[SUPPLIED DATA]:
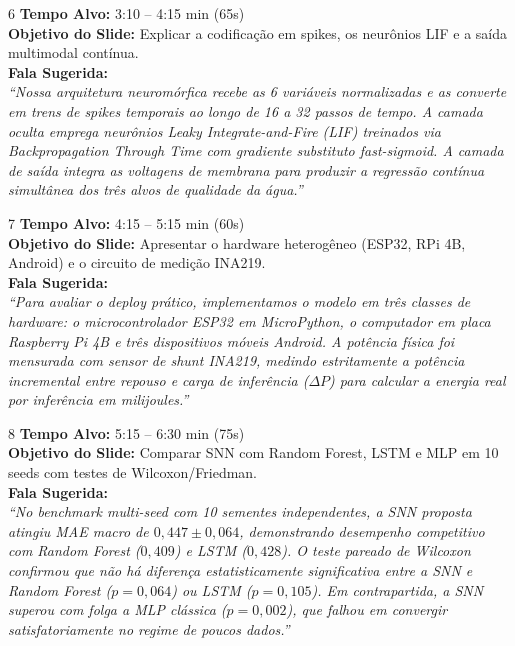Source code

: \documentclass[11pt,a4paper]{article}
\begin{document}
\begin{slidebox}{6}
\textbf{Tempo Alvo:} 3:10 -- 4:15 min (65s)\\[3pt]
\textbf{Objetivo do Slide:} Explicar a codificação em spikes, os neurônios LIF e a saída multimodal contínua.\\[3pt]
\textbf{Fala Sugerida:}\\
\textit{``Nossa arquitetura neuromórfica recebe as 6 variáveis normalizadas e as converte em trens de spikes temporais ao longo de 16 a 32 passos de tempo. A camada oculta emprega neurônios Leaky Integrate-and-Fire (LIF) treinados via Backpropagation Through Time com gradiente substituto fast-sigmoid. A camada de saída integra as voltagens de membrana para produzir a regressão contínua simultânea dos três alvos de qualidade da água.''}
\end{slidebox}

\begin{slidebox}{7}
\textbf{Tempo Alvo:} 4:15 -- 5:15 min (60s)\\[3pt]
\textbf{Objetivo do Slide:} Apresentar o hardware heterogêneo (ESP32, RPi 4B, Android) e o circuito de medição INA219.\\[3pt]
\textbf{Fala Sugerida:}\\
\textit{``Para avaliar o deploy prático, implementamos o modelo em três classes de hardware: o microcontrolador ESP32 em MicroPython, o computador em placa Raspberry Pi 4B e três dispositivos móveis Android. A potência física foi mensurada com sensor de shunt INA219, medindo estritamente a potência incremental entre repouso e carga de inferência ($\Delta P$) para calcular a energia real por inferência em milijoules.''}
\end{slidebox}

\begin{slidebox}{8}
\textbf{Tempo Alvo:} 5:15 -- 6:30 min (75s)\\[3pt]
\textbf{Objetivo do Slide:} Comparar SNN com Random Forest, LSTM e MLP em 10 seeds com testes de Wilcoxon/Friedman.\\[3pt]
\textbf{Fala Sugerida:}\\
\textit{``No benchmark multi-seed com 10 sementes independentes, a SNN proposta atingiu MAE macro de $0{,}447 \pm 0{,}064$, demonstrando desempenho competitivo com Random Forest ($0{,}409$) e LSTM ($0{,}428$). O teste pareado de Wilcoxon confirmou que não há diferença estatisticamente significativa entre a SNN e Random Forest ($p=0{,}064$) ou LSTM ($p=0{,}105$). Em contrapartida, a SNN superou com folga a MLP clássica ($p=0{,}002$), que falhou em convergir satisfatoriamente no regime de poucos dados.''}
\end{slidebox}
\end{document}
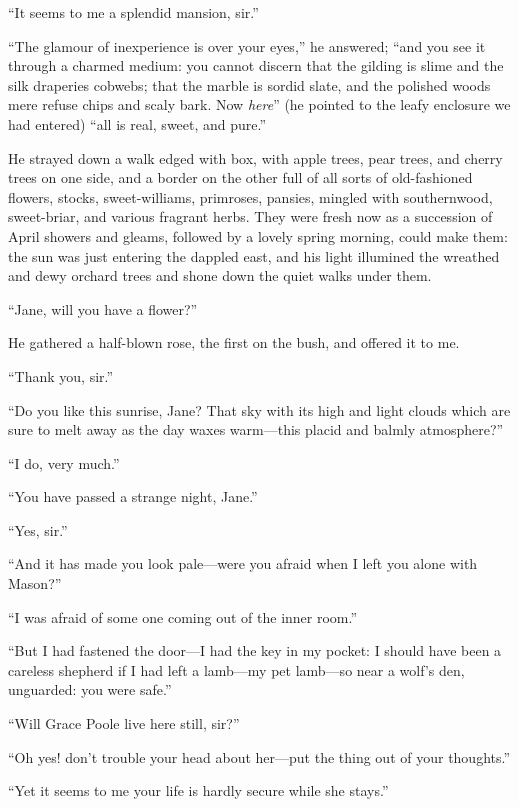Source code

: \enquote{It seems to me a splendid mansion, sir.}

\enquote{The glamour of inexperience is over your eyes,} he answered;
\enquote{and you see it through a charmed medium: you cannot discern that the
	gilding is slime and the silk draperies cobwebs; that the marble is
	sordid slate, and the polished woods mere refuse chips and scaly bark.
	Now \emph{here}} (he pointed to the leafy enclosure we had entered)
\enquote{all is real, sweet, and pure.}

He strayed down a walk edged with box, with apple trees, pear trees, and
cherry trees on one side, and a border on the other full of all sorts of
old-fashioned flowers, stocks, sweet-williams, primroses, pansies,
mingled with southernwood, sweet-briar, and various fragrant herbs.
They were fresh now as a succession of April showers and gleams,
followed by a lovely spring morning, could make them: the sun was just
entering the dappled east, and his light illumined the wreathed and dewy
orchard trees and shone down the quiet walks under them.

\enquote{Jane, will you have a flower?}

He gathered a half-blown rose, the first on the bush, and offered it to
me.

\enquote{Thank you, sir.}

\enquote{Do you like this sunrise, Jane? That sky with its high and
	light clouds which are sure to melt away as the day waxes warm---this
	placid and balmly atmosphere?}

\enquote{I do, very much.}

\enquote{You have passed a strange night, Jane.}

\enquote{Yes, sir.}

\enquote{And it has made you look pale---were you afraid when I left you
	alone with Mason?}

\enquote{I was afraid of some one coming out of the inner room.}

\enquote{But I had fastened the door---I had the key in my pocket: I
	should have been a careless shepherd if I had left a lamb---my pet
	lamb---so near a wolf's den, unguarded: you were safe.}

\enquote{Will Grace Poole live here still, sir?}

\enquote{Oh yes! don't trouble your head about her---put the thing out
	of your thoughts.}

\enquote{Yet it seems to me your life is hardly secure while she stays.}

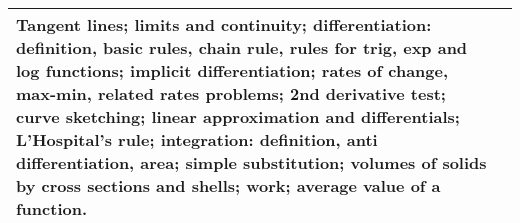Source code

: \documentclass[12pt]{article}
\begin{document}
\begin{minipage}{\textwidth}
\begin{tabularx}{\textwidth}{|l|X|}
\begin{minipage}{.70\textwidth}
					Tangent lines; limits and continuity; differentiation: definition, basic rules, chain rule, rules for trig, exp and log functions; implicit differentiation; rates of change, max-min, related rates problems; 2nd derivative test; curve sketching; linear approximation and differentials; L'Hospital's rule; integration: definition, anti differentiation, area; simple substitution; volumes of solids by cross sections and shells; work; average value of a function.
					
					\vspace{3mm}
					\end{minipage} \\ \hline
\end{tabularx}
\end{minipage}

\bigskip
\bigskip
\end{document}

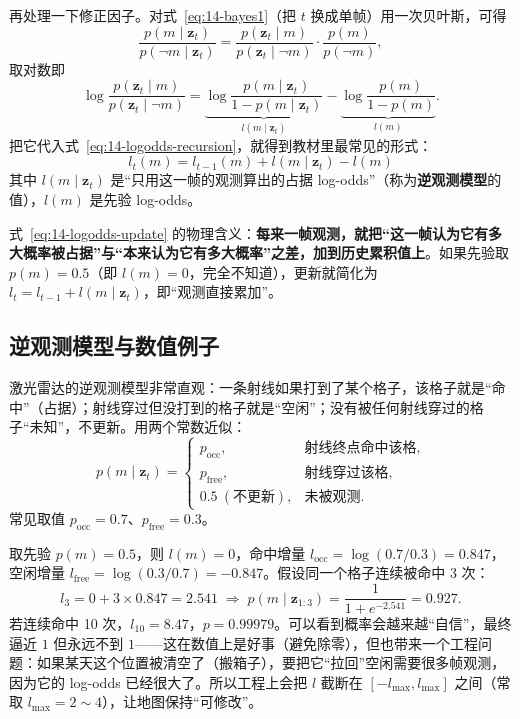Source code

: 再处理一下修正因子。对式~\eqref{eq:14-bayes1}（把 $t$ 换成单帧）用一次贝叶斯，可得
\begin{equation}
\frac{p(m\mid\bm{z}_t)}{p(\neg m\mid\bm{z}_t)}
=\frac{p(\bm{z}_t\mid m)}{p(\bm{z}_t\mid\neg m)}\cdot\frac{p(m)}{p(\neg m)},
\end{equation}
取对数即
\begin{equation}
\log\frac{p(\bm{z}_t\mid m)}{p(\bm{z}_t\mid\neg m)}
=\underbrace{\log\frac{p(m\mid\bm{z}_t)}{1-p(m\mid\bm{z}_t)}}_{l(m\mid\bm{z}_t)}
-\underbrace{\log\frac{p(m)}{1-p(m)}}_{l(m)}.
\end{equation}
把它代入式~\eqref{eq:14-logodds-recursion}，就得到教材里最常见的形式：
\begin{equation}
\boxed{\,l_t(m)=l_{t-1}(m)+l(m\mid\bm{z}_t)-l(m)\,}
\label{eq:14-logodds-update}
\end{equation}
其中 $l(m\mid\bm{z}_t)$ 是``只用这一帧的观测算出的占据 log-odds''（称为\textbf{逆观测模型}的值），$l(m)$ 是先验 log-odds。

式~\eqref{eq:14-logodds-update} 的物理含义：\textbf{每来一帧观测，就把``这一帧认为它有多大概率被占据''与``本来认为它有多大概率''之差，加到历史累积值上}。如果先验取 $p(m)=0.5$（即 $l(m)=0$，完全不知道），更新就简化为 $l_t=l_{t-1}+l(m\mid\bm{z}_t)$，即``观测直接累加''。

\subsection{逆观测模型与数值例子}

激光雷达的逆观测模型非常直观：一条射线如果打到了某个格子，该格子就是``命中''（占据）；射线穿过但没打到的格子就是``空闲''；没有被任何射线穿过的格子``未知''，不更新。用两个常数近似：
\begin{equation}
p(m\mid\bm{z}_t)=\begin{cases}
p_{\mathrm{occ}}, & \text{射线终点命中该格},\\
p_{\mathrm{free}}, & \text{射线穿过该格},\\
0.5\ (\text{不更新}), & \text{未被观测}.
\end{cases}
\end{equation}
常见取值 $p_{\mathrm{occ}}=0.7$、$p_{\mathrm{free}}=0.3$。

\begin{example}[三帧观测把概率推到多少]
取先验 $p(m)=0.5$，则 $l(m)=0$，命中增量 $l_{\mathrm{occ}}=\log(0.7/0.3)=0.847$，空闲增量 $l_{\mathrm{free}}=\log(0.3/0.7)=-0.847$。假设同一个格子连续被命中 3 次：
\begin{equation}
l_3=0+3\times0.847=2.541
\;\Longrightarrow\;
p(m\mid\bm{z}_{1:3})=\frac{1}{1+e^{-2.541}}=0.927 .
\end{equation}
若连续命中 10 次，$l_{10}=8.47$，$p=0.99979$。可以看到概率会越来越``自信''，最终逼近 $1$ 但永远不到 $1$——这在数值上是好事（避免除零），但也带来一个工程问题：如果某天这个位置被清空了（搬箱子），要把它``拉回''空闲需要很多帧观测，因为它的 log-odds 已经很大了。所以工程上会把 $l$ 截断在 $[-l_{\max},l_{\max}]$ 之间（常取 $l_{\max}=2\sim4$），让地图保持``可修改''。
\end{example}

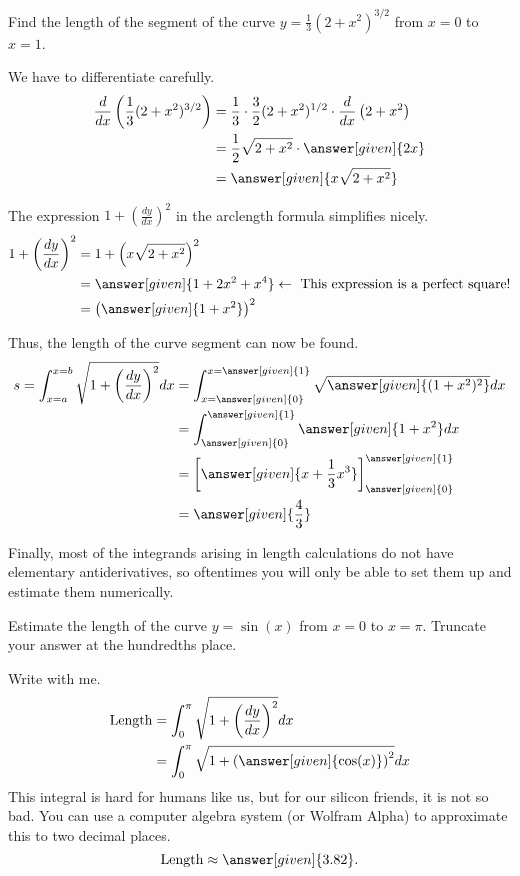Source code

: \documentclass{ximera}
\begin{document}
\begin{example}
Find the length of the segment of the curve $y=\frac{1}{3}(2+x^2)^{3/2}$ from $x=0$ to $x=1$.  

\begin{explanation}
We have to differentiate carefully.
\begin{align*}
\frac{d}{dx}\left(\frac{1}{3}(2+x^2)^{3/2}\right) &= \frac{1}{3} \cdot \frac{3}{2}(2+x^2)^{1/2} \cdot \frac{d}{dx} \left(2+x^2\right) \\
&= \frac{1}{2} \sqrt{2+x^2} \cdot \answer[given]{2x} \\
&= \answer[given]{x\sqrt{2+x^2}}
\end{align*}

The expression $1+\left(\frac{dy}{dx}\right)^2$ in the arclength formula simplifies nicely.
\begin{align*}
1+\left(\frac{dy}{dx}\right)^2 &= 1+\left(x\sqrt{2+x^2}\right)^2 \\
&=  \answer[given]{1+2x^2+x^4} \leftarrow \textrm{ This expression is a perfect square!} \\
&= \left(\answer[given]{1+x^2}\right)^2
\end{align*}

Thus, the length of the curve segment can now be found.
\begin{align*}
s  = \int_{x=a}^{x=b} \sqrt{1+ \left(\frac{dy}{dx}\right)^2} dx &=  \int_{x=\answer[given]{0}}^{x=\answer[given]{1}} \sqrt{\answer[given]{(1+x^2)^2} } dx \\
&= \int_{\answer[given]{0}}^{\answer[given]{1}} \answer[given]{1+x^2} dx \\
&= \bigg[\answer[given]{x+\frac{1}{3} x^3}\bigg]_{\answer[given]{0}}^{\answer[given]{1}}\\
&= \answer[given]{\frac{4}{3}}
\end{align*}
\end{explanation}
\end{example}

Finally, most of the integrands arising in length calculations do not have elementary antiderivatives, so oftentimes you will only be able to set them up and estimate them numerically.

\begin{example}
  Estimate the length of the curve $y = \sin(x)$ from $x=0$ to $x =  \pi$.  Truncate your answer at the hundredths place.
  \begin{explanation}
    Write with me.
    \begin{align*}
      \text{Length} &= \int_0^\pi \sqrt{1+\left( \frac{dy}{ dx}\right)^2} dx\\
      &= \int_0^\pi \sqrt{1+\left(
        \answer[given]{\cos(x)}\right)^2} dx
    \end{align*}
    This integral is hard for humans like us, but for our silicon
    friends, it is not so bad.  You can use a computer algebra system
    (or Wolfram Alpha) to approximate this to two decimal places.
    \[
    \text{Length} \approx \answer[given]{3.82}.
    \]
  \end{explanation}
\end{example}
\end{document}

[ABOUT THIS TASK]:
Only the lines with "segment" are needed; find them in the records and copy each one.

[TASK RESPONSE]:
Find the length of the segment of the curve $y=\frac{1}{3}(2+x^2)^{3/2}$ from $x=0$ to $x=1$.  
Thus, the length of the curve segment can now be found.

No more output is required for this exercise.